Namun, Rubio belum memberikan perincian resmi mengenai kesepakatan ini dan menyatakan bahwa rincian lebih lanjut mengenai perjanjian antara AS dan El Salvador akan diumumkan di kemudian hari.
Presiden Bukele sendiri mengonfirmasi rencana ini melalui platform media sosial X, di mana ia menyatakan telah membuka kesempatan untuk menyewakan penjara-kepada AS. “Kami hanya akan menerima narapidana yang telah divonis bersalah, termasuk warga AS,” jelas Bukele dalam unggahannya. Ia juga menjelaskan bahwa biaya yang akan dibebankan kepada AS tergolong rendah, tetapi akan memberikan sumber pendapatan yang signifikan bagi El Salvador, sekaligus membantu mempertahankan sistem penjara dengan model yang berkelanjutan.

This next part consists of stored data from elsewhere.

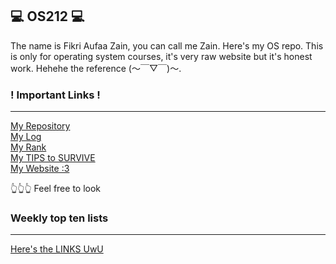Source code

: ## 💻 OS212 💻
The name is Fikri Aufaa Zain, you can call me Zain. Here's my OS repo.
This is only for operating system courses, it's very raw website but it's honest work. Hehehe the reference (～￣▽￣)～.

### ! Important Links !  
- - -  
[My Repository](https://github.com/fikriazain/os212)  
[My Log](https://fikriazain.github.io/os212/TXT/mylog.txt)  
[My Rank](https://fikriazain.github.io/os212/TXT/myrank.txt)  
[My TIPS to SURVIVE](https://fikriazain.github.io/os212/TIPS/)  
[My Website :3](https://azyain.herokuapp.com/)

👆👆👆 Feel free to look  

### Weekly top ten lists  
- - -  

[Here's the LINKS UwU](https://fikriazain.github.io/os212/LINKS/)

Menariknya, El Salvador sebelumnya telah membangun pusat penahanan teroris bernama Cecot yang memiliki kapasitas 40.000 narapidana. Fasilitas ini merupakan bagian dari strategi keras Nayib Bukele dalam upayanya memberantas kejahatan yang merajalela di negara tersebut. Langkah ini menunjukkan komitmen pemerintah El Salvador dalam mengatasi masalah kriminalitas yang selama ini mengganggu stabilitas negara.
Inisiatif ini merupakan bagian dari upaya yang lebih besar di bawah pemerintahan Donald Trump, yang sedang mencari berbagai cara untuk mempercepat pemulangan imigran ilegal. Walau begitu, ketegangan diplomatik antara AS dan beberapa negara, termasuk Kuba dan Venezuela, telah menghambat proses deportasi. Dalam konteks ini, Rubio menekankan perlunya mencari negara mitra, seperti El Salvador, untuk menampung imigran-imigran yang dideportasi dari AS.
Berikut adalah beberapa poin penting dari kesepakatan yang diajukan:
1. El Salvador bersedia untuk menyewakan fasilitas penjara guna menahan penjahat yang dideportasi dari AS.
2. Penjara tersebut akan menampung imigran ilegal berbahaya, termasuk anggota geng MS-13 dan Tren de Aragua.
3. Bukele menegaskan bahwa semua narapidana yang diterima adalah yang telah divonis bersalah.
4. Biaya sewa penjara kepada AS akan relatif rendah, tetapi menjadi sumber pendapatan penting bagi El Salvador.
5. Inisiatif ini menjadi bagian dari strategi menyeluruh dalam penegakan hukum dan pengurangan kejahatan di El Salvador.
Usulan sewa penjara ini menciptakan spekulasi yang besar di kalangan masyarakat internasional. Beberapa pihak memandang inisiatif ini sebagai langkah inovatif untuk mengatasi masalah imigrasi dan kriminalitas yang melibatkan dua negara. Namun, skeptisisme juga muncul mengenai implikasi etis dan hukum dari praktik semacam ini, yang mengandalkan negara asing sebagai tempat penahanan untuk kejahatan yang dilakukan di negara asal.
Dalam konteks yang lebih luas, langkah ini menunjukkan bagaimana negara-negara berusaha mencari solusi baru untuk tantangan lama yakni kejahatan lintas negara dan imigrasi ilegal. Dengan berbagai pertimbangan yang harus dipikirkan, masa depan kerjasama ini akan sangat ditentukan oleh jalannya negosiasi antara kedua negara serta respons dari masyarakat internasional terhadap langkah yang diambil oleh El Salvador.